Digital Britain - Business and Enterprise Committee Contents


Examination of Witnesses (Questions 100-116)

LORD CARTER OF BARNES CBE

10 MARCH 2009

  Q100  Chairman: They have been lobbied for by industry.

  Lord Carter of Barnes: They have been lobbied for but they have been lobbied for during a period when there was a surplus in the advertising cash flow and we had the large-scale intervention of the BBC. Many people say that we cannot have just one provider; we have got to have more than one provider, and advertising incomes only look like they are going in one direction. It does not make the case for it but it sharpens the case for it.
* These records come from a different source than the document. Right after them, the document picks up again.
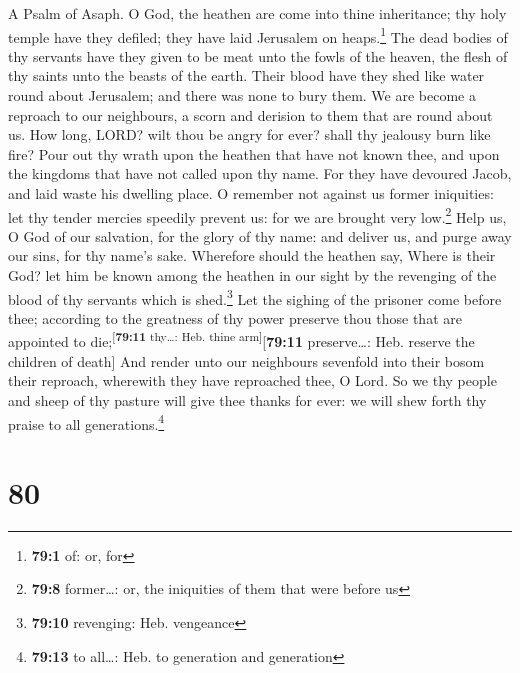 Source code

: A Psalm of Asaph.  O God, the heathen are come into thine
inheritance; thy holy temple have they defiled; they have laid Jerusalem
on heaps.\footnote{\textbf{79:1} of: or, for}  The dead
bodies of thy servants have they given to be meat unto the fowls of the
heaven, the flesh of thy saints unto the beasts of the earth.
 Their blood have they shed like water round about
Jerusalem; and there was none to bury them.  We are become
a reproach to our neighbours, a scorn and derision to them that are
round about us.  How long, LORD? wilt thou be angry for
ever? shall thy jealousy burn like fire?  Pour out thy
wrath upon the heathen that have not known thee, and upon the kingdoms
that have not called upon thy name.  For they have
devoured Jacob, and laid waste his dwelling place.  O
remember not against us former iniquities: let thy tender mercies
speedily prevent us: for we are brought very low.\footnote{\textbf{79:8}
  former\ldots: or, the iniquities of them that were before us}
 Help us, O God of our salvation, for the glory of thy
name: and deliver us, and purge away our sins, for thy name's sake.
 Wherefore should the heathen say, Where is their God?
let him be known among the heathen in our sight by the revenging of the
blood of thy servants which is shed.\footnote{\textbf{79:10} revenging:
  Heb. vengeance}  Let the sighing of the prisoner come
before thee; according to the greatness of thy power preserve thou those
that are appointed to die;\textsuperscript{{[}\textbf{79:11} thy\ldots:
Heb. thine arm{]}}{[}\textbf{79:11} preserve\ldots: Heb. reserve the
children of death{]}  And render unto our neighbours
sevenfold into their bosom their reproach, wherewith they have
reproached thee, O Lord.  So we thy people and sheep of
thy pasture will give thee thanks for ever: we will shew forth thy
praise to all generations.\footnote{\textbf{79:13} to all\ldots: Heb. to
  generation and generation}

\hypertarget{section-79}{%
\section{80}\label{section-79}}

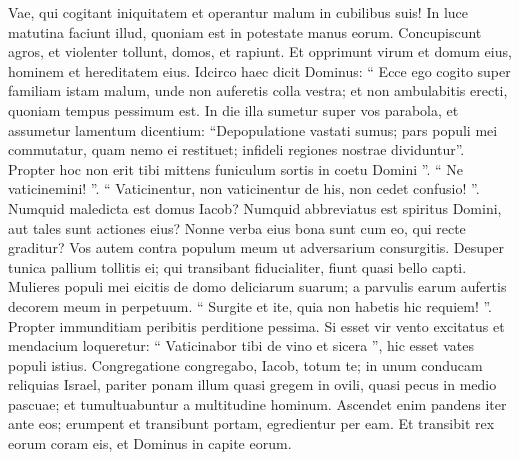 \begin{biblechapter}
\begin{biblechapter}
 \verse Vae, qui cogitant iniquitatem
 et operantur malum in cubilibus suis!
 In luce matutina faciunt illud,
 quoniam est in potestate manus eorum.
 \verse Concupiscunt agros, et violenter tollunt,
 domos, et rapiunt.
 Et opprimunt virum et domum eius,
 hominem et hereditatem eius.
 \verse Idcirco haec dicit Dominus:
 “ Ecce ego cogito
 super familiam istam malum,
 unde non auferetis
 colla vestra;
 et non ambulabitis erecti,
 quoniam tempus pessimum est.
 \verse In die illa
 sumetur super vos parabola,
 et assumetur lamentum dicentium: “Depopulatione vastati sumus;
 pars populi mei commutatur,
 quam nemo ei restituet;
 infideli regiones nostrae dividuntur”.
 \verse Propter hoc non erit tibi
 mittens funiculum sortis
 in coetu Domini ”.
 \verse “ Ne vaticinemini! ”. “ Vaticinentur,
 non vaticinentur de his,
 non cedet confusio! ”.
 \verse Numquid maledicta est domus Iacob?
 Numquid abbreviatus est spiritus Domini,
 aut tales sunt actiones eius?
 Nonne verba eius bona sunt
 cum eo, qui recte graditur?
 \verse Vos autem contra populum meum
 ut adversarium consurgitis.
 Desuper tunica pallium tollitis ei;
 qui transibant fiducialiter,
 fiunt quasi bello capti.
 \verse Mulieres populi mei eicitis
 de domo deliciarum suarum;
 a parvulis earum aufertis
 decorem meum in perpetuum.
 \verse “ Surgite et ite,
 quia non habetis hic requiem! ”.
 Propter immunditiam peribitis
 perditione pessima.
 \verse Si esset vir vento excitatus
 et mendacium loqueretur:
 “ Vaticinabor tibi de vino et sicera ”,
 hic esset vates populi istius.
 \verse Congregatione congregabo, Iacob, totum te;
 in unum conducam reliquias Israel,
 pariter ponam illum quasi gregem in ovili,
 quasi pecus in medio pascuae;
 et tumultuabuntur a multitudine hominum.
 \verse Ascendet enim pandens iter ante eos;
 erumpent et transibunt portam, egredientur per eam.
 Et transibit rex eorum coram eis,
 et Dominus in capite eorum.
 

\end{biblechapter}
\end{biblechapter}
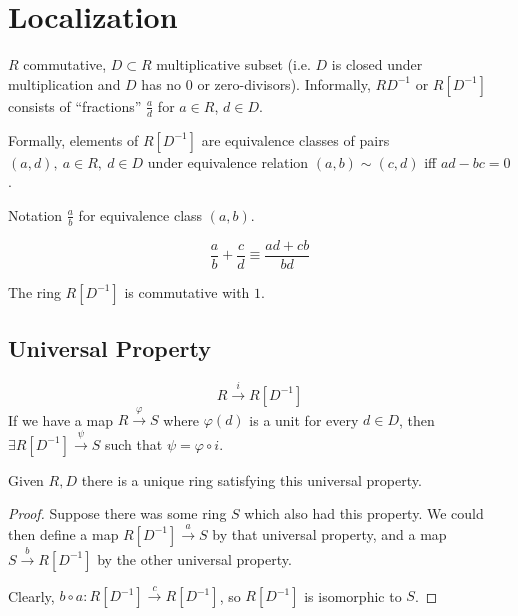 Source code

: \documentclass[a4paper,twoside,master.tex]{subfiles}
\begin{document}

\section{Localization}
\label{sec:localization}

$ R $ commutative, $ D \subset R $ multiplicative subset (i.e. $ D $ is closed under multiplication and $ D $ has no $ 0 $ or zero-divisors). Informally, $ R D^{-1} $ or $ R[D^{-1}] $ consists of ``fractions'' $ \frac{a}{d} $ for $ a \in R $, $ d \in D $.

Formally, elements of $ R[D^{-1}] $ are equivalence classes of pairs $ (a,d),\ a \in R,\ d \in D $ under equivalence relation $ (a,b) \sim (c,d) $ iff $ ad - b c = 0 $.

\begin{note}{Notation}
    $ \frac{a}{b} $ for equivalence class $ (a,b) $.
\end{note}

\begin{equation}
    \frac{a}{b} + \frac{c}{d} \equiv \frac{ad + c b}{b d}
\end{equation}

The ring $ R[D^{-1}] $ is commutative with $ 1 $.

\subsection{Universal Property}
\label{sub:universal_property}

\begin{equation}
    R \xrightarrow{i} R[D^{-1}]
\end{equation}
If we have a map $ R \xrightarrow{\varphi} S $ where $ \varphi(d) $ is a unit for every $ d \in D $, then $ \exists R[D^{-1}] \xrightarrow{\psi} S $ such that $ \psi = \varphi \circ i $.

\begin{claim}
    Given $ R, D $ there is a unique ring satisfying this universal property.
\end{claim}
\begin{proof}
    Suppose there was some ring $ S $ which also had this property. We could then define a map $ R[D^{-1}] \xrightarrow{a} S $ by that universal property, and a map $ S \xrightarrow{b} R[D^{-1}] $ by the other universal property.

    Clearly, $ b \circ a\colon R[D^{-1}] \xrightarrow{c} R[D^{-1}] $, so $ R[D^{-1}] $ is isomorphic to $ S $.
\end{proof}
\end{document}
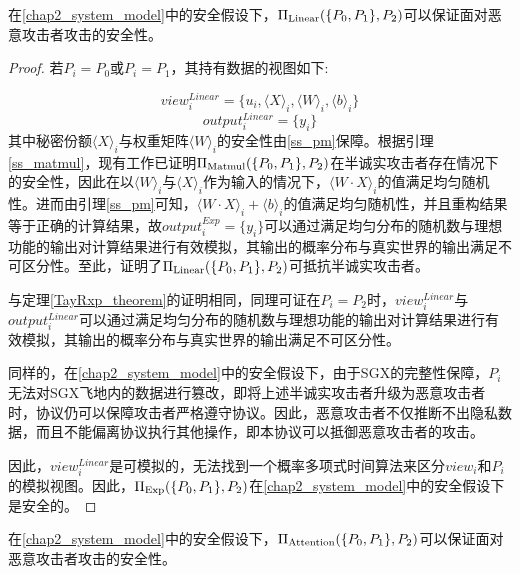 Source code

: \begin{theorem}
	\label{Linear_theorem}
	在\ref{chap2_system_model}中的安全假设下，$\Pi_{\rm Linear}(\{P_0, P_1\}, P_2)$可以保证面对恶意攻击者攻击的安全性。
\end{theorem}

\begin{proof}
	若$P_i=P_0$或$P_i=P_1$，其持有数据的视图如下:
	
	$$view_i^{Linear}=\{u_i, \langle X\rangle_i,\langle W\rangle_i, \langle b\rangle_i\}$$
	$$output_i^{Linear
	}=\{y_i\}$$
	其中秘密份额$\langle X\rangle_i$与权重矩阵$\langle W\rangle_i$的安全性由\ref{ss_pm}保障。根据引理\ref{ss_matmul}，现有工作已证明$\Pi_{\rm Matmul}(\{P_0, P_1\}, P_2)$在半诚实攻击者存在情况下的安全性，因此在以$\langle W\rangle_i$与$\langle X\rangle_i$作为输入的情况下，$\langle W\cdot X\rangle_i$的值满足均匀随机性。进而由引理\ref{ss_pm}可知，$\langle W\cdot X\rangle_i + \langle b\rangle_i$的值满足均匀随机性，并且重构结果等于正确的计算结果，故$output_i^{Exp}=\{y_i\}$可以通过满足均匀分布的随机数与理想功能的输出对计算结果进行有效模拟，其输出的概率分布与真实世界的输出满足不可区分性。至此，证明了$\Pi_{\rm Linear}(\{P_0, P_1\}, P_2)$可抵抗半诚实攻击者。
	
	与定理\ref{TayRxp_theorem}的证明相同，同理可证在$P_i=P_2$时，$view_i^{Linear}$与$output_i^{Linear}$可以通过满足均匀分布的随机数与理想功能的输出对计算结果进行有效模拟，其输出的概率分布与真实世界的输出满足不可区分性。
	
	同样的，在\ref{chap2_system_model}中的安全假设下，由于SGX的完整性保障\cite{SGX_Explained}，$P_i$无法对SGX飞地内的数据进行篡改，即将上述半诚实攻击者升级为恶意攻击者时，协议仍可以保障攻击者严格遵守协议。因此，恶意攻击者不仅推断不出隐私数据，而且不能偏离协议执行其他操作，即本协议可以抵御恶意攻击者的攻击。
	
	因此，$view_i^{Linear}$是可模拟的，无法找到一个概率多项式时间算法来区分$view_i$和$P_i$的模拟视图。因此，$\Pi_{\rm Exp}(\{P_0, P_1\}, P_2)$在\ref{chap2_system_model}中的安全假设下是安全的。

\end{proof}

\begin{theorem}
	\label{Attention_theorem}
	在\ref{chap2_system_model}中的安全假设下，$\Pi_{\rm Attention}(\{P_0, P_1\}, P_2)$可以保证面对恶意攻击者攻击的安全性。
\end{theorem}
  Q101  Chairman: The Rights Agency which you put forward in the document has not met with universal approbation, even from the providers, and the software industry is unhappy with the music industry's approach to rights. There are tensions on the providers' side, are there not? Where are we with the Rights Agency?

  Lord Carter of Barnes: I think we may have achieved a Nirvana of proposing an idea that no-one is entirely happy with, which may mean that it is a good idea. We are about to publish, possibly this week, a straw man to put some more flesh around the bones of how we think the Rights Agency might work as a structure. I remain of the view that we have not put enough detail around it for people to genuinely have a view. Our position is that we clearly need some legislative backstop for the protection of rights. We have said in the interim report that we are willing to do that. In addition, we need a mechanism for the providers and the distributors and the rights' owners to work out new business models for how rights gets priced and accessed in a digital world, and today's dispute between YouTube and Google is a real-time example of how difficult that is to do.

  Q102  Chairman: We are going to get more detail later. Will it be part of Ofcom? How will it be funded? Those are the issues this document addresses?

  Lord Carter of Barnes: Exactly right. What are its enforcement powers? What does it do on rights registration? What does it do on shared technical standards? These will all be part of the proposal that will hopefully come out this week.

  Chairman: I want to get to some of the illegality issues. Brian, did you want to come in?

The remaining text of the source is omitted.